PctwithCurrPymt = **–1.019*(FICO>660)** **+ .6118*(FICO<600)** + .7685*(Average FICO Score) –0.38*(Pct Not Owner-Occupied) –422.80

R-squared = 0.1471 (Adjusted R-squared= .0730) F = 1.98 (Prob > F = 0.1128)

The signs remain consistent—and counterintuitive—but there is a much lower explanatory power and it is much more likely that the regression fails the F-test. And again, none of the coefficients passes a t-test.

Adding variables whose signs are more likely to produce indeterminate results—the Average Age and the Average Interest Rate of the Loans—corrects the two original signage issues, but produced a third (and possibly a fourth):

PctwithCurrPymt = 1.375546*(FICO>660) –1.639*(FICO<600) **– 1.3423*(Average FICO Score)** –0.223*(Pct Not Owner-Occupied) **+ 16.5340 AvgInterestRate** + 0.2632 AvgLoanAge + 775.9700

R-squared = 0.4661 (Adjusted R-squared= .3991) F = 6.40 (Prob > F = 0.0001)

The additional variables have significantly raised the explanatory power of the model, and we now see that the FICO scores point in the intuitive directions.

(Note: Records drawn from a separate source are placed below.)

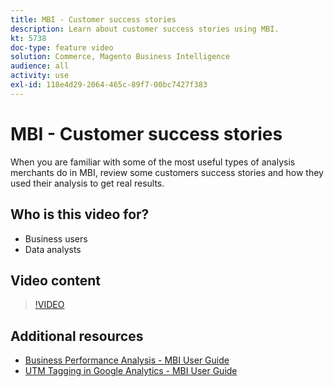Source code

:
 ```yaml
---
title: MBI - Customer success stories
description: Learn about customer success stories using MBI.
kt: 5738
doc-type: feature video
solution: Commerce, Magento Business Intelligence
audience: all
activity: use
exl-id: 118e4d29-2064-465c-89f7-00bc7427f383
---
```

# MBI - Customer success stories

When you are familiar with some of the most useful types of analysis merchants do in MBI, review some customers success stories and how they used their analysis to get real results.

## Who is this video for?

- Business users
- Data analysts

## Video content

>[!VIDEO](https://video.tv.adobe.com/v/35992?quality=12&learn=on)

## Additional resources

- [Business Performance Analysis - MBI User Guide](https://experienceleague.adobe.com/docs/commerce-business-intelligence/mbi/analyze/customers/rfm-analysis.html)
- [UTM Tagging in Google Analytics - MBI User Guide](https://experienceleague.adobe.com/docs/commerce-business-intelligence/mbi/best-practices/data/utm-tagging-google.html)
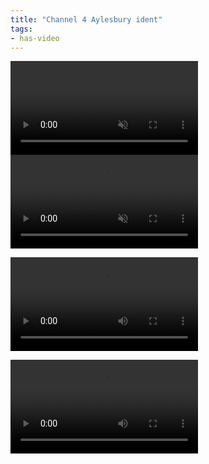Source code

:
 ```yaml
---
title: "Channel 4 Aylesbury ident"
tags:
- has-video
---
```


<video controls loop muted>
<img scr="https://elaraks.github.io/dampcapital/ident.mp4" type="video/mp4"/>
</video>

<video autoplay loop muted>
<source scr="https://www.youtube.com/watch?v=ZGMWilHP2aA&ab_channel=PRESBITSfromthisisfive.co.uk" type="video/mp4"/>
</video
    
<iframe src="https://www.youtube.com/watch?v=ZGMWilHP2aA&ab_channel=PRESBITSfromthisisfive.co.ukcontrols=0">
</iframe>

![video](ident.mp4)

![video](https://elaraks.github.io/dampcapital/ident.mp4)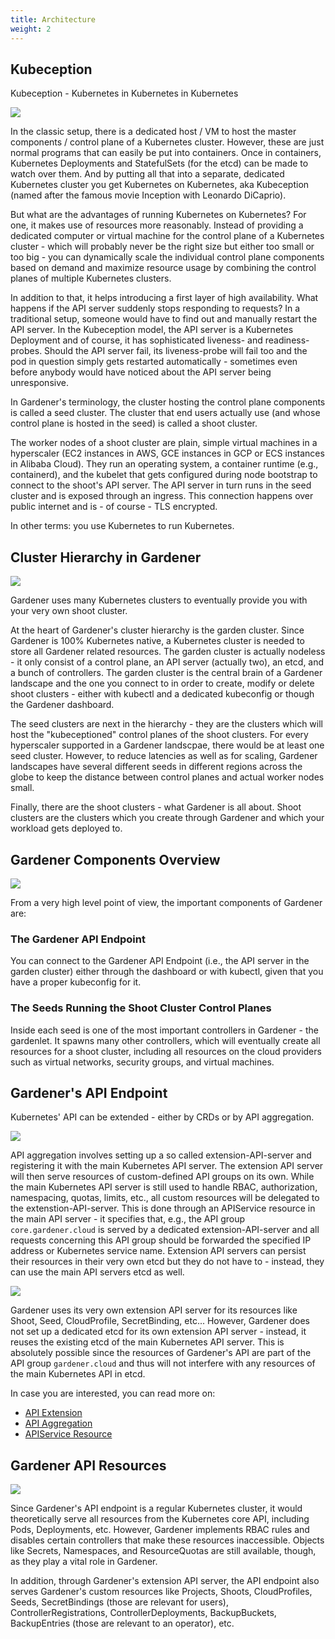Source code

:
 ```yaml
---
title: Architecture
weight: 2
---
```


## Kubeception

Kubeception - Kubernetes in Kubernetes in Kubernetes

![](./images/kubeception.png)

In the classic setup, there is a dedicated host / VM to host the master components / control plane of a Kubernetes cluster. However, these are just normal programs that can easily be put into containers. Once in containers, Kubernetes Deployments and StatefulSets (for the etcd) can be made to watch over them. And by putting all that into a separate, dedicated Kubernetes cluster you get Kubernetes on Kubernetes, aka Kubeception (named after the famous movie Inception with Leonardo DiCaprio).

But what are the advantages of running Kubernetes on Kubernetes? For one, it makes use of resources more reasonably. Instead of providing a dedicated computer or virtual machine for the control plane of a Kubernetes cluster - which will probably never be the right size but either too small or too big - you can dynamically scale the individual control plane components based on demand and maximize resource usage by combining the control planes of multiple Kubernetes clusters.

In addition to that, it helps introducing a first layer of high availability. What happens if the API server suddenly stops responding to requests? In a traditional setup, someone would have to find out and manually restart the API server. In the Kubeception model, the API server is a Kubernetes Deployment and of course, it has sophisticated liveness- and readiness-probes. Should the API server fail, its liveness-probe will fail too and the pod in question simply gets restarted automatically - sometimes even before anybody would have noticed about the API server being unresponsive.

In Gardener's terminology, the cluster hosting the control plane components is called a seed cluster. The cluster that end users actually use (and whose control plane is hosted in the seed) is called a shoot cluster.

The worker nodes of a shoot cluster are plain, simple virtual machines in a hyperscaler (EC2 instances in AWS, GCE instances in GCP or ECS instances in Alibaba Cloud). They run an operating system, a container runtime (e.g., containerd), and the kubelet that gets configured during node bootstrap to connect to the shoot's API server. The API server in turn runs in the seed cluster and is exposed through an ingress. This connection happens over public internet and is - of course - TLS encrypted.

In other terms: you use Kubernetes to run Kubernetes.

## Cluster Hierarchy in Gardener

![](./images/cluster-hierarchy.png)

Gardener uses many Kubernetes clusters to eventually provide you with your very own shoot cluster.

At the heart of Gardener's cluster hierarchy is the garden cluster. Since Gardener is 100% Kubernetes native, a Kubernetes cluster is needed to store all Gardener related resources. The garden cluster is actually nodeless - it only consist of a control plane, an API server (actually two), an etcd, and a bunch of controllers. The garden cluster is the central brain of a Gardener landscape and the one you connect to in order to create, modify or delete shoot clusters - either with kubectl and a dedicated kubeconfig or though the Gardener dashboard.

The seed clusters are next in the hierarchy - they are the clusters which will host the "kubeceptioned" control planes of the shoot clusters. For every hyperscaler supported in a Gardener landscpae, there would be at least one seed cluster. However, to reduce latencies as well as for scaling, Gardener landscapes have several different seeds in different regions across the globe to keep the distance between control planes and actual worker nodes small.

Finally, there are the shoot clusters - what Gardener is all about. Shoot clusters are the clusters which you create through Gardener and which your workload gets deployed to.

## Gardener Components Overview

![](./images/components.png)

From a very high level point of view, the important components of Gardener are:

### The Gardener API Endpoint

You can connect to the Gardener API Endpoint (i.e., the API server in the garden cluster) either through the dashboard or with kubectl, given that you have a proper kubeconfig for it.

### The Seeds Running the Shoot Cluster Control Planes

Inside each seed is one of the most important controllers in Gardener - the gardenlet. It spawns many other controllers, which will eventually create all resources for a shoot cluster, including all resources on the cloud providers such as virtual networks, security groups, and virtual machines.

## Gardener's API Endpoint

Kubernetes' API can be extended - either by CRDs or by API aggregation.

![](./images/api-endpoint-1.png)

API aggregation involves setting up a so called extension-API-server and registering it with the main Kubernetes API server. The extension API server will then serve resources of custom-defined API groups on its own. While the main Kubernetes API server is still used to handle RBAC, authorization, namespacing, quotas, limits, etc., all custom resources will be delegated to the extenstion-API-server. This is done through an APIService resource in the main API server - it specifies that, e.g., the API group `core.gardener.cloud` is served by a dedicated extension-API-server and all requests concerning this API group should be forwarded the specified IP address or Kubernetes service name. Extension API servers can persist their resources in their very own etcd but they do not have to - instead, they can use the main API servers etcd as well.

![](./images/api-endpoint-2.png)

Gardener uses its very own extension API server for its resources like Shoot, Seed, CloudProfile, SecretBinding, etc... However, Gardener does not set up a dedicated etcd for its own extension API server - instead, it reuses the existing etcd of the main Kubernetes API server. This is absolutely possible since the resources of Gardener's API are part of the API group `gardener.cloud` and thus will not interfere with any resources of the main Kubernetes API in etcd.

In case you are interested, you can read more on:
- [API Extension](https://kubernetes.io/docs/tasks/extend-kubernetes/setup-extension-api-server/)
- [API Aggregation ](https://kubernetes.io/docs/concepts/extend-kubernetes/api-extension/apiserver-aggregation)
- [APIService Resource](https://kubernetes.io/docs/tasks/extend-kubernetes/configure-aggregation-layer/#register-apiservice-objects)

## Gardener API Resources

![](./images/api-resources.png)


Since Gardener's API endpoint is a regular Kubernetes cluster, it would theoretically serve all resources from the Kubernetes core API, including Pods, Deployments, etc. However, Gardener implements RBAC rules and disables certain controllers that make these resources inaccessible. Objects like Secrets, Namespaces, and ResourceQuotas are still available, though, as they play a vital role in Gardener.

In addition, through Gardener's extension API server, the API endpoint also serves Gardener's custom resources like Projects, Shoots, CloudProfiles, Seeds, SecretBindings (those are relevant for users), ControllerRegistrations, ControllerDeployments, BackupBuckets, BackupEntries (those are relevant to an operator), etc.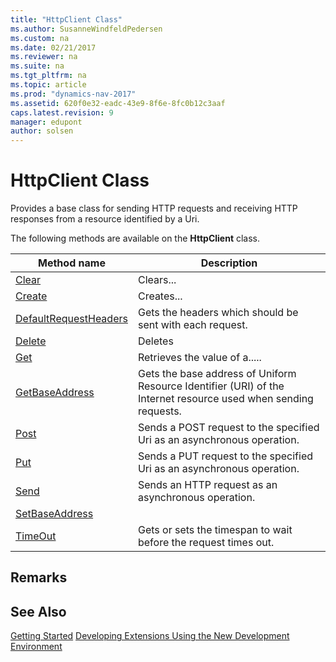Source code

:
 ```yaml
---
title: "HttpClient Class"
ms.author: SusanneWindfeldPedersen
ms.custom: na
ms.date: 02/21/2017
ms.reviewer: na
ms.suite: na
ms.tgt_pltfrm: na
ms.topic: article
ms.prod: "dynamics-nav-2017"
ms.assetid: 620f0e32-eadc-43e9-8f6e-8fc0b12c3aaf
caps.latest.revision: 9
manager: edupont
author: solsen
---
```


# HttpClient Class
Provides a base class for sending HTTP requests and receiving HTTP responses from a resource identified by a Uri.

The following methods are available on the **HttpClient** class.

|Method name|Description|
|-----------|-----------|
|[Clear](httpresponsemessage-clear-method.md)|Clears...|
|[Create](httpresponsemessage-create-method.md)|Creates...|
|[DefaultRequestHeaders](httpresponsemessage-defaultrequestheaders-method.md)|Gets the headers which should be sent with each request.|
|[Delete](httpresponsemessage-delete-method.md)|Deletes|
|[Get](httpresponsemessage-get-method.md)|Retrieves the value of a.....|
|[GetBaseAddress](httpresponsemessage-getbaseaddress-method.md)|Gets the base address of Uniform Resource Identifier (URI) of the Internet resource used when sending requests.|
|[Post](httpresponsemessage-post-method.md)|Sends a POST request to the specified Uri as an asynchronous operation.|
|[Put](httpresponsemessage-put-method.md)|Sends a PUT request to the specified Uri as an asynchronous operation.|
|[Send](httpresponsemessage-send-method.md)|Sends an HTTP request as an asynchronous operation.|
|[SetBaseAddress](httpresponsemessage-setbaseaddress-method.md)||
|[TimeOut](httpresponsemessage-timeout-method.md)|Gets or sets the timespan to wait before the request times out.|

## Remarks

## See Also
[Getting Started](newdev-get-started.md)
[Developing Extensions Using the New Development Environment](newdev-dev-overview.md)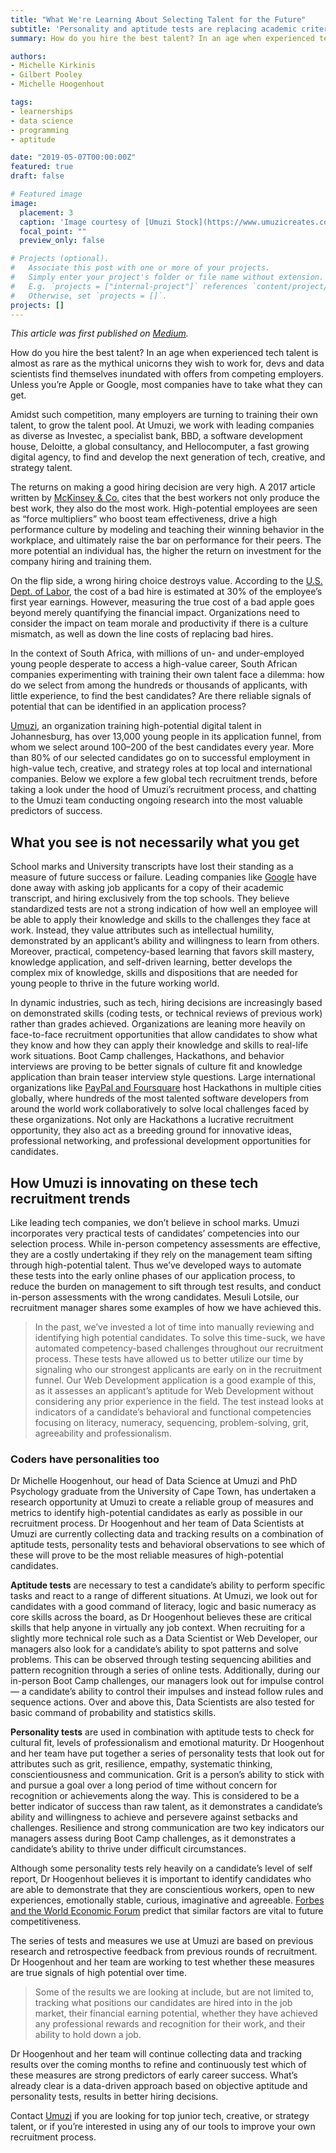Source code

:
```yaml
---
title: "What We're Learning About Selecting Talent for the Future"
subtitle: 'Personality and aptitude tests are replacing academic criteria in hiring decisions'
summary: How do you hire the best talent? In an age when experienced tech talent is almost as rare as the mythical unicorns they wish to work for, devs and data scientists find themselves inundated with offers from competing employers. Unless you’re Apple or Google, most companies have to take what they can get. In dynamic industries, such as tech, hiring decisions are increasingly based on demonstrated skills (coding tests, or technical reviews of previous work) rather than grades achieved. Like leading tech companies, we don’t believe in school marks. Umuzi incorporates very practical tests of candidates’ competencies into our selection process.

authors:
- Michelle Kirkinis
- Gilbert Pooley
- Michelle Hoogenhout

tags:
- learnerships
- data science
- programming
- aptitude

date: "2019-05-07T00:00:00Z"
featured: true
draft: false

# Featured image
image:
  placement: 3
  caption: 'Image courtesy of [Umuzi Stock](https://www.umuzicreates.com/stock-1)'
  focal_point: ""
  preview_only: false

# Projects (optional).
#   Associate this post with one or more of your projects.
#   Simply enter your project's folder or file name without extension.
#   E.g. `projects = ["internal-project"]` references `content/project/deep-learning/index.md`.
#   Otherwise, set `projects = []`.
projects: []
---
```


*This article was first published on [Medium](https://medium.com/@Umuzi/what-were-learning-about-selecting-talent-for-the-future-f8f9f5a42556).*

How do you hire the best talent? In an age when experienced tech talent is almost as rare as the mythical unicorns they wish to work for, devs and data scientists find themselves inundated with offers from competing employers. Unless you’re Apple or Google, most companies have to take what they can get.

Amidst such competition, many employers are turning to training their own talent, to grow the talent pool. At Umuzi, we work with leading companies as diverse as Investec, a specialist bank, BBD, a software development house, Deloitte, a global consultancy, and Hellocomputer, a fast growing digital agency, to find and develop the next generation of tech, creative, and strategy talent.

The returns on making a good hiring decision are very high. A 2017 article written by [McKinsey & Co.](https://www.mckinsey.com/business-functions/organization/our-insights/attracting-and-retaining-the-right-talent) cites that the best workers not only produce the best work, they also do the most work. High-potential employees are seen as “force multipliers” who boost team effectiveness, drive a high performance culture by modeling and teaching their winning behavior in the workplace, and ultimately raise the bar on performance for their peers. The more potential an individual has, the higher the return on investment for the company hiring and training them.

On the flip side, a wrong hiring choice destroys value. According to the [U.S. Dept. of Labor](https://www.forbes.com/sites/falonfatemi/2016/09/28/the-true-cost-of-a-bad-hire-its-more-than-you-think/#580b7d4a4aa4), the cost of a bad hire is estimated at 30% of the employee’s first year earnings. However, measuring the true cost of a bad apple goes beyond merely quantifying the financial impact. Organizations need to consider the impact on team morale and productivity if there is a culture mismatch, as well as down the line costs of replacing bad hires.

In the context of South Africa, with millions of un- and under-employed young people desperate to access a high-value career, South African companies experimenting with training their own talent face a dilemma: how do we select from among the hundreds or thousands of applicants, with little experience, to find the best candidates? Are there reliable signals of potential that can be identified in an application process?

[Umuzi](https://www.umuzi.org/), an organization training high-potential digital talent in Johannesburg, has over 13,000 young people in its application funnel, from whom we select around 100–200 of the best candidates every year. More than 80% of our selected candidates go on to successful employment in high-value tech, creative, and strategy roles at top local and international companies. Below we explore a few global tech recruitment trends, before taking a look under the hood of Umuzi’s recruitment process, and chatting to the Umuzi team conducting ongoing research into the most valuable predictors of success.


## What you see is not necessarily what you get

School marks and University transcripts have lost their standing as a measure of future success or failure. Leading companies like [Google](https://qz.com/180247/why-google-doesnt-care-about-hiring-top-college-graduates/) have done away with asking job applicants for a copy of their academic transcript, and hiring exclusively from the top schools. They believe standardized tests are not a strong indication of how well an employee will be able to apply their knowledge and skills to the challenges they face at work. Instead, they value attributes such as intellectual humility, demonstrated by an applicant’s ability and willingness to learn from others. Moreover, practical, competency-based learning that favors skill mastery, knowledge application, and self-driven learning, better develops the complex mix of knowledge, skills and dispositions that are needed for young people to thrive in the future working world.

In dynamic industries, such as tech, hiring decisions are increasingly based on demonstrated skills (coding tests, or technical reviews of previous work) rather than grades achieved. Organizations are leaning more heavily on face-to-face recruitment opportunities that allow candidates to show what they know and how they can apply their knowledge and skills to real-life work situations. Boot Camp challenges, Hackathons, and behavior interviews are proving to be better signals of culture fit and knowledge application than brain teaser interview style questions. Large international organizations like [PayPal and Foursquare](https://dzone.com/articles/hackathon-projects-by-big-companies-foursqueare-pa) host Hackathons in multiple cities globally, where hundreds of the most talented software developers from around the world work collaboratively to solve local challenges faced by these organizations. Not only are Hackathons a lucrative recruitment opportunity, they also act as a breeding ground for innovative ideas, professional networking, and professional development opportunities for candidates.

## How Umuzi is innovating on these tech recruitment trends

Like leading tech companies, we don’t believe in school marks. Umuzi incorporates very practical tests of candidates’ competencies into our selection process. While in-person competency assessments are effective, they are a costly undertaking if they rely on the management team sifting through high-potential talent. Thus we’ve developed ways to automate these tests into the early online phases of our application process, to reduce the burden on management to sift through test results, and conduct in-person assessments with the wrong candidates. Mesuli Lotsile, our recruitment manager shares some examples of how we have achieved this.

> In the past, we’ve invested a lot of time into manually reviewing and identifying high potential candidates. To solve this time-suck, we have automated competency-based challenges throughout our recruitment process. These tests have allowed us to better utilize our time by signaling who our strongest applicants are early on in the recruitment funnel. Our Web Development application is a good example of this, as it assesses an applicant’s aptitude for Web Development without considering any prior experience in the field. The test instead looks at indicators of a candidate’s behavioral and functional competencies focusing on literacy, numeracy, sequencing, problem-solving, grit, agreeability and professionalism.

### Coders have personalities too

Dr Michelle Hoogenhout, our head of Data Science at Umuzi and PhD Psychology graduate from the University of Cape Town, has undertaken a research opportunity at Umuzi to create a reliable group of measures and metrics to identify high-potential candidates as early as possible in our recruitment process. Dr Hoogenhout and her team of Data Scientists at Umuzi are currently collecting data and tracking results on a combination of aptitude tests, personality tests and behavioral observations to see which of these will prove to be the most reliable measures of high-potential candidates.

**Aptitude tests** are necessary to test a candidate’s ability to perform specific tasks and react to a range of different situations. At Umuzi, we look out for candidates with a good command of literacy, logic and basic numeracy as core skills across the board, as Dr Hoogenhout believes these are critical skills that help anyone in virtually any job context. When recruiting for a slightly more technical role such as a Data Scientist or Web Developer, our managers also look for a candidate’s ability to spot patterns and solve problems. This can be observed through testing sequencing abilities and pattern recognition through a series of online tests. Additionally, during our in-person Boot Camp challenges, our managers look out for impulse control — a candidate’s ability to control their impulses and instead follow rules and sequence actions. Over and above this, Data Scientists are also tested for basic command of probability and statistics skills.

**Personality tests** are used in combination with aptitude tests to check for cultural fit, levels of professionalism and emotional maturity. Dr Hoogenhout and her team have put together a series of personality tests that look out for attributes such as grit, resilience, empathy, systematic thinking, conscientiousness and communication. Grit is a person’s ability to stick with and pursue a goal over a long period of time without concern for recognition or achievements along the way. This is considered to be a better indicator of success than raw talent, as it demonstrates a candidate’s ability and willingness to achieve and persevere against setbacks and challenges. Resilience and strong communication are two key indicators our managers assess during Boot Camp challenges, as it demonstrates a candidate’s ability to thrive under difficult circumstances.

Although some personality tests rely heavily on a candidate’s level of self report, Dr Hoogenhout believes it is important to identify candidates who are able to demonstrate that they are conscientious workers, open to new experiences, emotionally stable, curious, imaginative and agreeable. [Forbes and the World Economic Forum](https://www.forbes.com/sites/ellevate/2018/08/06/the-skills-you-need-to-succeed-in-2020/#38fc183f288a) predict that similar factors are vital to future competitiveness.

The series of tests and measures we use at Umuzi are based on previous research and retrospective feedback from previous rounds of recruitment. Dr Hoogenhout and her team are working to test whether these measures are true signals of high potential over time.

> Some of the results we are looking at include, but are not limited to, tracking what positions our candidates are hired into in the job market, their financial earning potential, whether they have achieved any professional rewards and recognition for their work, and their ability to hold down a job.

Dr Hoogenhout and her team will continue collecting data and tracking results over the coming months to refine and continuously test which of these measures are strong predictors of early career success.
What’s already clear is a data-driven approach based on objective aptitude and personality tests, results in better hiring decisions.

Contact [Umuzi](https://www.umuzi.org/) if you are looking for top junior tech, creative, or strategy talent, or if you’re interested in using any of our tools to improve your own recruitment process.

But the Average FICO score has ceased to be a positive contributor to the model, and the Average Interest Rate—the only variable that passes a t-test for significance—indicates that the higher the rate, the higher the likelihood of payment.

So we are left suspecting that the initial FICO score does not significantly affect the ability of the borrower to keep their loan payment(s) current. This also seems intuitive, since a FICO score is a stock variable, while mortgage payments are flow variables.

But, as with credit ratings, good FICO scores can only go downward. And it is very rare—especially in an environment in which there is downward pressure on wages—for a good FICO score to go upward. Indeed, dropping the positive FICO score and the Average FICO score as a variables makes for a better regression:

PctwithCurrPymt = –0.663*(FICO<600) –0.238*(Pct Not Owner-Occupied) + 15.4976 AvgInterestRate + 0.1469 AvgLoanAge – 47.325

R-squared = 0.4466 (Adjusted R-squared= .3985) F = 9.28 (Prob > F = 0.0000)

While the Average Interest Rate still has a counterintuitive sign, we should note that the Averages range from 6.69 to 8.66%—even the high end is neither an overwhelming burden for subprime borrowers nor a level from which it is likely to have been worth refinancing. Additionally, while AvgInterestRate remains the only coefficient that completely passes a t-test, both FICO<600 (-3.17) and the constant (-2.54) are negative for all values within a 95% confidence interval.
Dropping Non-Owner-Occupied from the equation sharpens matters even more:

PctwithCurrPymt = –0.6747*(FICO<600) + 15.7738 AvgInterestRate + 0.1400 AvgLoanAge – 50.7117
R-squared = 0.4407 (Adjusted R-squared= .4050) F = 12.34 (Prob > F = 0.0000)

With the t-values for both FICO<600 (-3.25) and the constant (-2.83) now both more than 99% probable and, again, the values being negative for the entirety of a 95% confidence interval.
In summary, the use of FICO scores as a predictor of mortgage repayments appears to be questionable at best, for the same reason that “junk” bonds tended to outperform high-grade securities on a risk-adjusted basis: it is much easier for a rating to decline than it is for it to improve. The value of a FICO score as a predictor of loan performance appears to be much more for lower scores than it is for higher ones. Whether there is greater value on a risk-adjusted basis, as there legendarily has been for corporate bonds, is left for further, more detailed research.
*None of which is to suggest that the non-economic reasons aren’t valid. But credit scores deal with how you manage credit, and how you manage credit has to do with the options you have as much as the choices you make. Homeowners have fewer options on the allocation of funds to lodging than renters do.
**New York State and Ohio are in the middle range.with 46.8% and 52.0% current, respectively.
***Only Hawaii had tighter FICO standards than California—and they have the second-highest (worst) level of non Owner-Occupied Subprime loans (and the worst of any area with more than 10,000 subprime loans outstanding), while California is fifth-best (lowest) in that metric.